Upcycling airbags, from vehicle to wardrobe
Although car manufacturers are beginning to work on optimizing the management of airbag recycling, many are still discarding these safety systems because they can’t be reused. Still, a handful of fashion designers are working to turn airbags into clothing or accessories. Originally from Tottori Prefecture, in the southwest of Japan, designer Ryohei Kawanishi recently created a whole collection from recycled car airbags.
It is at the request of the car recycling company Nishikawa Shokai that the designer embarked on this upcycling project, reports the South China Morning Post. Unable to recycle its airbags, the Japanese company asked Ryohei Kawanishi to work on a solution to reduce the environmental impact of these safety components. This was a major challenge given the specific nature of the source material, designed to withstand extreme heat and impact.
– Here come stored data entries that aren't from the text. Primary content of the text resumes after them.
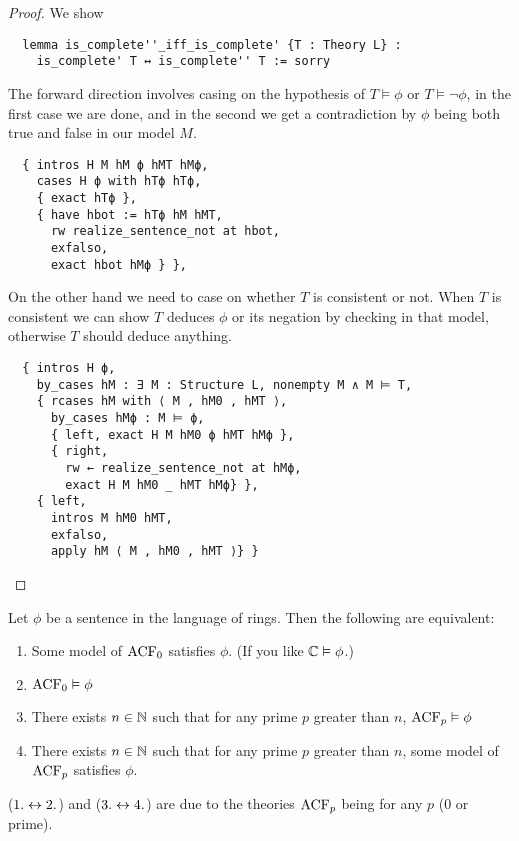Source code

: \begin{proof}
  We show
\begin{lstlisting}
  lemma is_complete''_iff_is_complete' {T : Theory L} :
    is_complete' T ↔ is_complete'' T := sorry \end{lstlisting}
  The forward direction involves casing on the hypothesis of $T \vDash \phi$
  or $T \vDash \neg \phi$, in the first case we are done,
  and in the second we get a contradiction by
  $\phi$ being both true and false in our model $M$.
\begin{lstlisting}
  { intros H M hM ϕ hMT hMϕ,
    cases H ϕ with hTϕ hTϕ,
    { exact hTϕ },
    { have hbot := hTϕ hM hMT,
      rw realize_sentence_not at hbot,
      exfalso,
      exact hbot hMϕ } },
\end{lstlisting}
    On the other hand we need to case on whether $T$
    is consistent or not.
    When $T$ is consistent we can show $T$ deduces
    $\phi$ or its negation by checking in that model,
    otherwise $T$ should deduce anything.
\begin{lstlisting}
  { intros H ϕ,
    by_cases hM : ∃ M : Structure L, nonempty M ∧ M ⊨ T,
    { rcases hM with ⟨ M , hM0 , hMT ⟩,
      by_cases hMϕ : M ⊨ ϕ,
      { left, exact H M hM0 ϕ hMT hMϕ },
      { right,
        rw ← realize_sentence_not at hMϕ,
        exact H M hM0 _ hMT hMϕ} },
    { left,
      intros M hM0 hMT,
      exfalso,
      apply hM ⟨ M , hM0 , hMT ⟩} } \end{lstlisting}
\end{proof}

\begin{prop}
    Let $\phi$ be a sentence in the language of rings.
    Then the following are equivalent:
    \begin{enumerate}
        \item Some model of $\operatorname{ACF}_0$ satisfies $\phi$.
        (If you like $\mathbb{C} \vDash \phi$.)
        \item $\operatorname{ACF}_0 \vDash \phi$
        \item There exists $n \in \mathbb{N}$ such that for any prime $p$
            greater than $n$, $\operatorname{ACF}_p \vDash \phi$
        \item There exists $n \in \mathbb{N}$ such that for any prime $p$
        greater than $n$, some model of $\operatorname{ACF}_p$ satisfies $\phi$.
    \end{enumerate}
    ($1. \leftrightarrow 2.$) and ($3. \leftrightarrow 4.$) are due to the theories $\operatorname{ACF}_{p}$
    being  for any $p$ ($0$ or prime).
\end{prop}


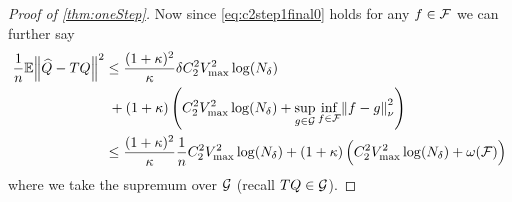 \begin{proof}[Proof of \cref{thm:oneStep}]
  Now since \cref{eq:c2step1final0} holds
  for any $f \in \mathcal{F}$ we can further say
  \begin{align}
    \frac{1}{n} \mathbb{E} \norm{\widehat{Q} - TQ}^2
    & \leq \frac{(1+\kappa)^2}{\kappa} \delta
    C_2^2 V_{\max}^2 \log(N_\delta)
    \notag
    \\ &\; + (1 + \kappa) \left( C_2^2 V_{\max}^2 \log(N_\delta)
      + \sup_{g \in \mathcal{G}} \inf_{f \in \mathcal{F}}
    \norm{f - g}^2_\nu \right)
    \notag
    \\ & \leq \frac{(1+\kappa)^2}{\kappa} \frac{1}{n}
    C_2^2 V_{\max}^2 \log(N_\delta)
    + (1 + \kappa) \left( C_2^2 V_{\max}^2 \log(N_\delta)
    + \omega(\mathcal{F}) \right)
    \label{eq:c2step1final}
  \end{align}
  where we take the supremum over $\mathcal{G}$ (recall $TQ \in \mathcal{G}$).


\end{proof}
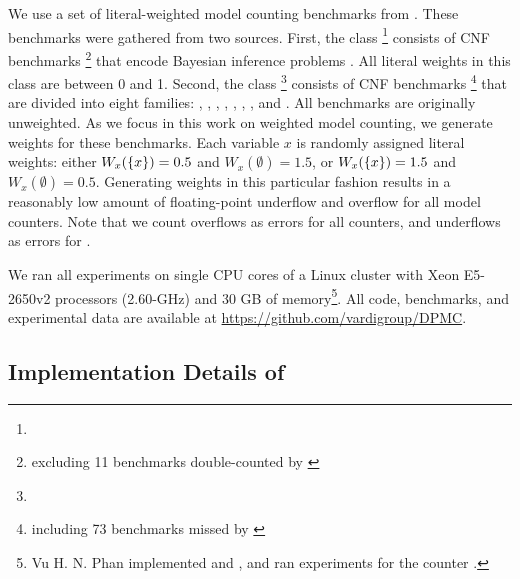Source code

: We use a set of \benchmarkCountAltogether{} literal-weighted model counting benchmarks from \cite{DPV20}.
These benchmarks were gathered from two sources.
First, the \classBayes{} class%
\footnote{\urlBenchmarksBayes}
consists of \benchmarkCountBayes{} CNF benchmarks%
\footnote{excluding 11 benchmarks double-counted by \cite{DPV20}}
that encode Bayesian inference problems \cite{sang2005performing}.
All literal weights in this class are between 0 and 1. %
Second, the \classOther{} class%
\footnote{\urlBenchmarksOther}
consists of \benchmarkCountOther{} CNF benchmarks%
\footnote{including 73 benchmarks missed by \cite{DPV20}}
that are divided into eight families: \famBmc, \famCircuit, \famConfig, \famHandmade, \famPlanning, \famQif, \famRandom, and \famSchedule{} \cite{clarke2001bounded,sinz2003formal,palacios2009compiling,klebanov2013sat}.
All \classOther{} benchmarks are originally unweighted.
As we focus in this work on weighted model counting, we generate weights for these benchmarks.
Each variable $x$ is randomly assigned literal weights: either $W_x(\left\{ x \right\}) = 0.5$ and $W_x(\emptyset) = 1.5$, or $W_x(\left\{ x \right\}) = 1.5$ and $W_x(\emptyset) = 0.5$.
Generating weights in this particular fashion results in a reasonably low amount of floating-point underflow and overflow for all model counters.
Note that we count overflows as errors for all counters, and underflows as errors for \Dmc{}.

We ran all experiments on single CPU cores of a Linux cluster with Xeon E5-2650v2 processors (2.60-GHz) and 30 GB of memory\footnote{
Vu H. N. Phan implemented \Htb{} and \Dmc{}, and ran experiments for the counter .}.
All code, benchmarks, and experimental data are available at \url{https://github.com/vardigroup/DPMC}.


\subsection{Implementation Details of }
\label{sec:dpmc:experiments:impl}

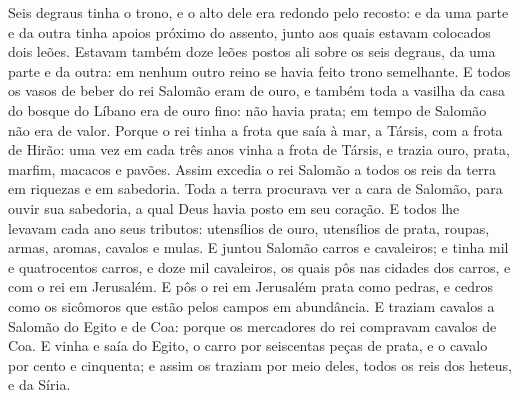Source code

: {  Seis degraus tinha o trono, e o alto dele era redondo pelo recosto: e da uma parte e da outra tinha apoios próximo do assento, junto aos quais estavam colocados dois leões.
  Estavam também doze leões postos ali sobre os seis degraus, da uma parte e da outra: em nenhum outro reino se havia feito trono semelhante.
  E todos os vasos de beber do rei Salomão eram de ouro, e também toda a vasilha da casa do bosque do Líbano era de ouro fino: não havia prata; em tempo de Salomão não era de valor.
  Porque o rei tinha a frota que saía à mar, a Társis, com a frota de Hirão: uma vez em cada três anos vinha a frota de Társis, e trazia ouro, prata, marfim, macacos e pavões.
  Assim excedia o rei Salomão a todos os reis da terra em riquezas e em sabedoria.
  Toda a terra procurava ver a cara de Salomão, para ouvir sua sabedoria, a qual Deus havia posto em seu coração.
  E todos lhe levavam cada ano seus tributos: utensílios de ouro, utensílios de prata, roupas, armas, aromas, cavalos e mulas.
  E juntou Salomão carros e cavaleiros; e tinha mil e quatrocentos carros, e doze mil cavaleiros, os quais pôs nas cidades dos carros, e com o rei em Jerusalém.
  E pôs o rei em Jerusalém prata como pedras, e cedros como os sicômoros que estão pelos campos em abundância.
  E traziam cavalos a Salomão do Egito e de Coa: porque os mercadores do rei compravam cavalos de Coa.
  E vinha e saía do Egito, o carro por seiscentas peças de prata, e o cavalo por cento e cinquenta; e assim os traziam por meio deles, todos os reis dos heteus, e da Síria.
\par }

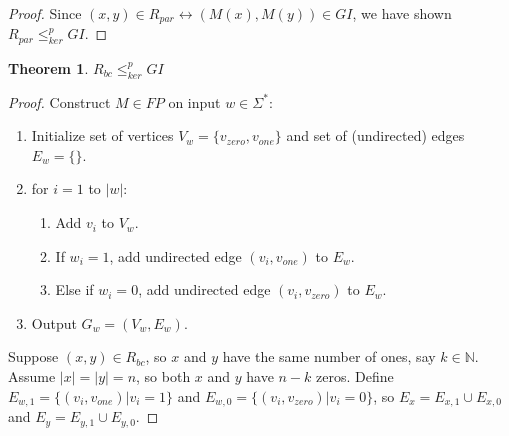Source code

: \documentclass{article}
\newtheorem{theorem}{Theorem}[section]
\theoremstyle{definition}
\newcommand{\sigmastar}{\Sigma^{*}}
\newcommand{\kr}{\leq^{p}_{ker}}
\begin{document}
\begin{proof}
  Since $(x,y)\in R_{par} \leftrightarrow (M(x), M(y)) \in GI$, we have shown
  $R_{par} \kr GI$.
\end{proof}

\begin{theorem}$R_{bc}\kr GI$\end{theorem}
\begin{proof}
  Construct $M\in FP$ on input $w \in \sigmastar$:
  \begin{enumerate}
  \item Initialize set of vertices $V_w=\{v_{zero}, v_{one}\}$ and set of
    (undirected) edges $E_w=\{\}$.
  \item for $i=1$ to $|w|$:
    \begin{enumerate}
    \item Add $v_i$ to $V_w$.
    \item If $w_i = 1$, add undirected edge $(v_i, v_{one})$ to $E_w$.
    \item Else if $w_i = 0$, add undirected edge $(v_i, v_{zero})$ to $E_w$.
    \end{enumerate}
  \item Output $G_w=(V_w,E_w)$.
  \end{enumerate}
  
  Suppose $(x,y)\in R_{bc}$, so $x$ and $y$ have the same number of ones, say
  $k\in\mathbb{N}$. Assume $|x|=|y|=n$, so both $x$ and $y$ have $n-k$
  zeros. Define $E_{w,1}=\{(v_i, v_{one})|v_i = 1\}$ and $E_{w,0}=\{(v_i,
  v_{zero})|v_i = 0\}$, so $E_x = E_{x,1}\cup E_{x,0}$ and $E_y = E_{y,1} \cup
  E_{y,0}$.
\end{proof}
\end{document}
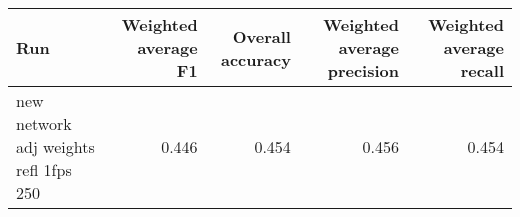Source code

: \begin{tabular}{lrrrr}
\toprule
Run & Weighted average F1 & Overall accuracy & Weighted average precision & Weighted average recall \\
\midrule
new network adj weights refl 1fps 250 & 0.446 & 0.454 & 0.456 & 0.454 \\
\bottomrule
\end{tabular}
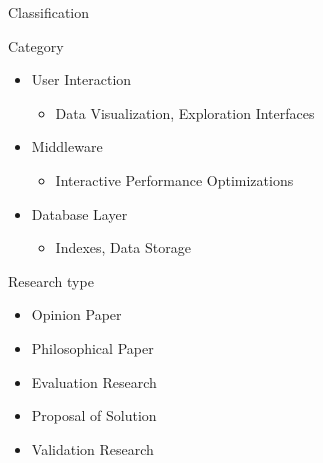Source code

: \documentclass[10pt,notes]{beamer}
\begin{document}
\begin{frame}{Classification}
        \begin{block}{Category~\cite{Idreos2015}}
            \begin{itemize}
                \item User Interaction
                    \begin{itemize}
                        \item Data Visualization, Exploration Interfaces
                    \end{itemize}
                \item Middleware
                    \begin{itemize}
                        \item Interactive Performance Optimizations
                    \end{itemize}
                \item Database Layer
                    \begin{itemize}
                        \item Indexes, Data Storage
                    \end{itemize}
            \end{itemize}
        \end{block}
        \begin{block}{Research type~\cite{Wieringa2006}}
            \begin{itemize}
                \item Opinion Paper
                \item Philosophical Paper
                \item Evaluation Research
                \item Proposal of Solution
                \item Validation Research
            \end{itemize}
        \end{block}
\end{frame}
\end{document}
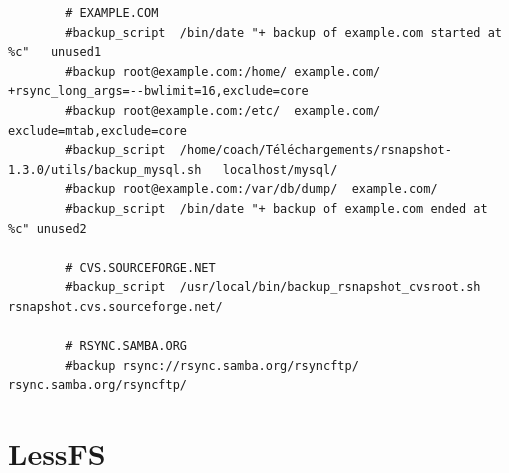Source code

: \documentclass[a4paper]{report}
\begin{document}
\begin{lstlisting}
		# EXAMPLE.COM
		#backup_script	/bin/date "+ backup of example.com started at %c"	unused1
		#backup	root@example.com:/home/	example.com/	+rsync_long_args=--bwlimit=16,exclude=core
		#backup	root@example.com:/etc/	example.com/	exclude=mtab,exclude=core
		#backup_script	/home/coach/Téléchargements/rsnapshot-1.3.0/utils/backup_mysql.sh	localhost/mysql/
		#backup	root@example.com:/var/db/dump/	example.com/
		#backup_script	/bin/date "+ backup of example.com ended at %c"	unused2

		# CVS.SOURCEFORGE.NET
		#backup_script	/usr/local/bin/backup_rsnapshot_cvsroot.sh	rsnapshot.cvs.sourceforge.net/

		# RSYNC.SAMBA.ORG
		#backup	rsync://rsync.samba.org/rsyncftp/	rsync.samba.org/rsyncftp/
	\end{lstlisting}
\section{LessFS}
\end{document}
The first pieces were by no means not crafted overnight, but the Japanese designer finally rose to the challenge with flying colors, unveiling not just a few items, but an entire collection of clothing and accessories. “It took us more than one year to find a specialist sewing company that could complete the processes of cutting the airbags to the correct panel shapes and then reconnecting them in the patterns for garments,” Ryohei Kawanishi told the Hong Kong daily newspaper.
Comprising bags, hats and jackets, the collection has met with a certain degree of success among the younger generation. And the fashion designer isn’t stopping there. He is already planning to add to this collection with basics for day-to-day wear, and even to test out dyeing of this new kind of fabric, which, for the moment, is only available in white.
Ryohei Kawanishi is not the only designer to have worked on upcycling car airbags. Back in 2021, Heron Preston also presented a collection, in collaboration with Mercedes, featuring clothing made from the German automaker’s used airbags.
For its part, Hyundai has used airbags, windshields and other materials from its end-of-life vehicles to craft a collection of ready-to-wear clothing for men and women. These experiments all serve to show that solutions exist to significantly reducing waste, which is partly responsible for the environmental impact of two of the most polluting industries.